= WHAT IS BEING ASKED =
For this exercise, restate word for word only the lines from the first line of the data to the line containing "进入zone -> records，添加records".

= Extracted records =
((

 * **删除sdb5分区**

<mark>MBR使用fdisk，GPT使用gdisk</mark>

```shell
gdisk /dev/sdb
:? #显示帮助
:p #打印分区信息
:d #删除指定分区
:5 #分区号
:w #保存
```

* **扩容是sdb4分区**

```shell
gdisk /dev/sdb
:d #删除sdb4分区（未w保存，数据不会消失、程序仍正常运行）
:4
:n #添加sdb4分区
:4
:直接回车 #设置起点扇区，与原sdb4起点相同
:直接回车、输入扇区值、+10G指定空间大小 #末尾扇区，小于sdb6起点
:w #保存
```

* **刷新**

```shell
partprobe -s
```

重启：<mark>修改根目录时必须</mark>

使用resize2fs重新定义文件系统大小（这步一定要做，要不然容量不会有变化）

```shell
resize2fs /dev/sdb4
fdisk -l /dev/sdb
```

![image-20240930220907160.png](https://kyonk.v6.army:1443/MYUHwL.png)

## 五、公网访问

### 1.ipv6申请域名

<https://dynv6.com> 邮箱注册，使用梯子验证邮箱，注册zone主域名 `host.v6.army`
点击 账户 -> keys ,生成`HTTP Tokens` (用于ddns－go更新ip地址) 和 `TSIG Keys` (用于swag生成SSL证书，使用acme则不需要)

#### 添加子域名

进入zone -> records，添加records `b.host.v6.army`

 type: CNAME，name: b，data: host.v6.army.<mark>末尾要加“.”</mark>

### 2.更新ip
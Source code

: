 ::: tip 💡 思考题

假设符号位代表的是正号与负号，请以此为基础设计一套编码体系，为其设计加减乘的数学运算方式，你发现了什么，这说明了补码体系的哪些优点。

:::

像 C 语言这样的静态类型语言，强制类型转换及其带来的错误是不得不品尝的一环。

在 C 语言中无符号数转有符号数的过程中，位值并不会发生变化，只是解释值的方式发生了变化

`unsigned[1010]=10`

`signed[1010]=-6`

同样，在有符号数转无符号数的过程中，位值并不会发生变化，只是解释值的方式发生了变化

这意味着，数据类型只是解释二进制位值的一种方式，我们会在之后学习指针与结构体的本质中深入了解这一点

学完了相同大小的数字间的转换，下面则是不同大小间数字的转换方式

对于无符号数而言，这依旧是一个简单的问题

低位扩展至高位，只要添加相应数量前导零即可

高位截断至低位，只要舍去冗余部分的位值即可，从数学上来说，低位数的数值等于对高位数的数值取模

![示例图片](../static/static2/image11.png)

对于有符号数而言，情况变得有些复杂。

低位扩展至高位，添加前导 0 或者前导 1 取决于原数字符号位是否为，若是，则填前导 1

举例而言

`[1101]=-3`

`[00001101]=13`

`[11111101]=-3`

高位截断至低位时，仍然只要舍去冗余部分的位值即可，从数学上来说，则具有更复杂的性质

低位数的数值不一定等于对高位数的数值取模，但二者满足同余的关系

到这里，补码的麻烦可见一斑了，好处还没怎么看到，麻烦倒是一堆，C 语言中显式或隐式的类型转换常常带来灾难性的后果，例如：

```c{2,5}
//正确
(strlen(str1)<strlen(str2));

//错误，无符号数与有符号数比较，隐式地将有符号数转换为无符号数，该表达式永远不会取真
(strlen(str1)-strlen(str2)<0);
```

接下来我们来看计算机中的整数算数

))

= TASK RESULT =
 * **删除sdb5分区**

<mark>MBR使用fdisk，GPT使用gdisk</mark>

```shell
gdisk /dev/sdb
:? #显示帮助
:p #打印分区信息
:d #删除指定分区
:5 #分区号
:w #保存
```

* **扩容是sdb4分区**

```shell
gdisk /dev/sdb
:d #删除sdb4分区（未w保存，数据不会消失、程序仍正常运行）
:4
:n #添加sdb4分区
:4
:直接回车 #设置起点扇区，与原sdb4起点相同
:直接回车、输入扇区值、+10G指定空间大小 #末尾扇区，小于sdb6起点
:w #保存
```

* **刷新**

```shell
partprobe -s
```

重启：<mark>修改根目录时必须</mark>

使用resize2fs重新定义文件系统大小（这步一定要做，要不然容量不会有变化）

```shell
resize2fs /dev/sdb4
fdisk -l /dev/sdb
```

![image-20240930220907160.png](https://kyonk.v6.army:1443/MYUHwL.png)

## 五、公网访问

### 1.ipv6申请域名

<https://dynv6.com> 邮箱注册，使用梯子验证邮箱，注册zone主域名 `host.v6.army`
点击 账户 -> keys ,生成`HTTP Tokens` (用于ddns－go更新ip地址) 和 `TSIG Keys` (用于swag生成SSL证书，使用acme则不需要)

#### 添加子域名

进入zone -> records，添加records `b.host.v6.army`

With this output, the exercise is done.